▶ **PROBLEM DETAILS**
Write out only the opening lines of the entries, through the line with "Release v1.0 corresponds".

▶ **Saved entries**
*****
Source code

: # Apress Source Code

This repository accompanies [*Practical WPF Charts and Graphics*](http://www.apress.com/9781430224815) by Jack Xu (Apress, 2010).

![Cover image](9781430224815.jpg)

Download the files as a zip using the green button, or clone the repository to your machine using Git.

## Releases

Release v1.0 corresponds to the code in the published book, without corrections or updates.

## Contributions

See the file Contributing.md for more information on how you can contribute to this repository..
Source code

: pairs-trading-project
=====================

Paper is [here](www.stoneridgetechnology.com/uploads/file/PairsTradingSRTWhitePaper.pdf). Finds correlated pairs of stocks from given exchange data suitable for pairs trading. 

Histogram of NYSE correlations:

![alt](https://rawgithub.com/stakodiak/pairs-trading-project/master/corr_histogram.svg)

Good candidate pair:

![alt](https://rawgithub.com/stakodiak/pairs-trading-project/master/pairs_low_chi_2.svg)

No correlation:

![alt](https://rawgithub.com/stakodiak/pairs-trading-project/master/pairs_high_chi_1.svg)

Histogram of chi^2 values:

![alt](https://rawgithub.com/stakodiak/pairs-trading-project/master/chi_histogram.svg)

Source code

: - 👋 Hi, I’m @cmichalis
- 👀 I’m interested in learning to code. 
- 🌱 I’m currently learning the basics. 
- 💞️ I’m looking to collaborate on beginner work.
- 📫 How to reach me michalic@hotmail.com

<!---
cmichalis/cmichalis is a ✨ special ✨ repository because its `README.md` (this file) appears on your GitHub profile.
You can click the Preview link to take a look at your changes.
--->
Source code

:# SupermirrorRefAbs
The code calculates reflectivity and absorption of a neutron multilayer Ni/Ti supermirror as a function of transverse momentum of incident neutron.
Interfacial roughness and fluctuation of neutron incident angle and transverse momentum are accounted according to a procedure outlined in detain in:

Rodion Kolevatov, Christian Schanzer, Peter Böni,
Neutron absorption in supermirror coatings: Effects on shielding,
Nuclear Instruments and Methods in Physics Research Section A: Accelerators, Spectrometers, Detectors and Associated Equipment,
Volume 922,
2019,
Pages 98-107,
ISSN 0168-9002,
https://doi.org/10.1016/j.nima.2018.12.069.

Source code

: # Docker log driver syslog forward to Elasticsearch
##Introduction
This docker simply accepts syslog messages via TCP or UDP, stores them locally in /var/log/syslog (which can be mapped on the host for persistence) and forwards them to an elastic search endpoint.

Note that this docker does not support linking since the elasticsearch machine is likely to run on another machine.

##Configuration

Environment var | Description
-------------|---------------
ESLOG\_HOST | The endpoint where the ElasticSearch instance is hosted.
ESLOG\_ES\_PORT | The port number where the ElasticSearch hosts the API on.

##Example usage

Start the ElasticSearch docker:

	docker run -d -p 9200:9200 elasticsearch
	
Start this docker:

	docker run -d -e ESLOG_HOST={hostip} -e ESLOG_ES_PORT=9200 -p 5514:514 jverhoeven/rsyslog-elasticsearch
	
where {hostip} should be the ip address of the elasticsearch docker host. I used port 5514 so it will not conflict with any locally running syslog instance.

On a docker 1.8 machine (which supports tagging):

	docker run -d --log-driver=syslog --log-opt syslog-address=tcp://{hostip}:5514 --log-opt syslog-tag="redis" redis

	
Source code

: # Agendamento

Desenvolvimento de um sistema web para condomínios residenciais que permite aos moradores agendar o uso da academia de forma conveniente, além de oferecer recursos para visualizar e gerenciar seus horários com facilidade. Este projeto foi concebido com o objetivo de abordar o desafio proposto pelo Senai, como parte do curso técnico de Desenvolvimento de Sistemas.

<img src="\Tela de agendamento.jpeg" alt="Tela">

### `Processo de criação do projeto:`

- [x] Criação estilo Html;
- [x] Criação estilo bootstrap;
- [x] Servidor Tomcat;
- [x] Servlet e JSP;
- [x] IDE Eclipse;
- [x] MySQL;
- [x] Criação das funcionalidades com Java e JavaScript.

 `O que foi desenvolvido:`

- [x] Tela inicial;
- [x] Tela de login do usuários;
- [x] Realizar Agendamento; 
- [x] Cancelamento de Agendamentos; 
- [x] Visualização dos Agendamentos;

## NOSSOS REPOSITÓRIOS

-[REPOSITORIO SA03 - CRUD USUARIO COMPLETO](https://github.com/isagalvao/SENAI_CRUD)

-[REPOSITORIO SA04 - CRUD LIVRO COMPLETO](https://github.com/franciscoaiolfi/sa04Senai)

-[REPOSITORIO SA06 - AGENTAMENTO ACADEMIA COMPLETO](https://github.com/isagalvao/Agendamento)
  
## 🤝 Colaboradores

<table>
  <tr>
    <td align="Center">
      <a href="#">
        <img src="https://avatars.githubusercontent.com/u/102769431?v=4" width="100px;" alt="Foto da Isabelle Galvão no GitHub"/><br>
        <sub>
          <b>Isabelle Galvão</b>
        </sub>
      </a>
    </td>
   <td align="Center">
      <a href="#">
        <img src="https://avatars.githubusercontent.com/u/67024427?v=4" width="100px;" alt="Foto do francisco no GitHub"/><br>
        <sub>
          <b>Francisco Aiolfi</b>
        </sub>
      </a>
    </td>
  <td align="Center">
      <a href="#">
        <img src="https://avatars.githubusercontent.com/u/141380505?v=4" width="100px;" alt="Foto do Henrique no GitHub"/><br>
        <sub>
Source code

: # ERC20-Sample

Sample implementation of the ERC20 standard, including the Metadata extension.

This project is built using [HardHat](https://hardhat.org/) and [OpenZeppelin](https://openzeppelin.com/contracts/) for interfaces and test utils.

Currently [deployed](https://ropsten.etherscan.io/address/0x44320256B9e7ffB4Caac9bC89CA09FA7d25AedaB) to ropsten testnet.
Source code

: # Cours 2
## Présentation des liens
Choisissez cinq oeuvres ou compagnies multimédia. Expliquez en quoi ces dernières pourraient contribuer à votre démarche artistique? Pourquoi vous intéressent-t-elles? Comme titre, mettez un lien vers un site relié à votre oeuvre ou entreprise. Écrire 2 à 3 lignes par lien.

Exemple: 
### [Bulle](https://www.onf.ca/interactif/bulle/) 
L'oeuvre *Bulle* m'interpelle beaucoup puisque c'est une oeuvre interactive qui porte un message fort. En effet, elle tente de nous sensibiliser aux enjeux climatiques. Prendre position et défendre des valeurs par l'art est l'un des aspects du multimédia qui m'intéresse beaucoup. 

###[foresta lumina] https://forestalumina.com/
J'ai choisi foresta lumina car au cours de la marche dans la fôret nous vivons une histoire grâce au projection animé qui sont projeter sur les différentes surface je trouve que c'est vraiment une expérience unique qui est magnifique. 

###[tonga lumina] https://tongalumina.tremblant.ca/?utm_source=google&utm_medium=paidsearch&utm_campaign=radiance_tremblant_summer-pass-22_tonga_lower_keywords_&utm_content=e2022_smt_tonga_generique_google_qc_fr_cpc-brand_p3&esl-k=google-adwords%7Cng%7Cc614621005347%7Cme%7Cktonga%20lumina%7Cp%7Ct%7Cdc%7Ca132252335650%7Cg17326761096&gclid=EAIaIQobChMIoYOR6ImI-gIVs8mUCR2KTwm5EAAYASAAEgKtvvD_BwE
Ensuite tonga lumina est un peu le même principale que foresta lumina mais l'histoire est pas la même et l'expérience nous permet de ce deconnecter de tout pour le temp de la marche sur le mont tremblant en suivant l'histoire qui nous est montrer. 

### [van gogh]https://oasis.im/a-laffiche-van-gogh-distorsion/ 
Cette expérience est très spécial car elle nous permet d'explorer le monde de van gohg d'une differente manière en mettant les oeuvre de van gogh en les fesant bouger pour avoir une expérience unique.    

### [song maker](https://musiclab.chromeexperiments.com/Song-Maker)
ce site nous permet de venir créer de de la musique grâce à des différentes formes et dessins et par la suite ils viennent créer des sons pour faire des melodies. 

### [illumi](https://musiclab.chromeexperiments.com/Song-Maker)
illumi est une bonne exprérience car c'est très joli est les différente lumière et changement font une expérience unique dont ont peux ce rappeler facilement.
*****
▶ **EXERCISE RESPONSE**
Source code

: # Apress Source Code

This repository accompanies [*Practical WPF Charts and Graphics*](http://www.apress.com/9781430224815) by Jack Xu (Apress, 2010).

![Cover image](9781430224815.jpg)

Download the files as a zip using the green button, or clone the repository to your machine using Git.

## Releases

Release v1.0 corresponds to the code in the published book, without corrections or updates.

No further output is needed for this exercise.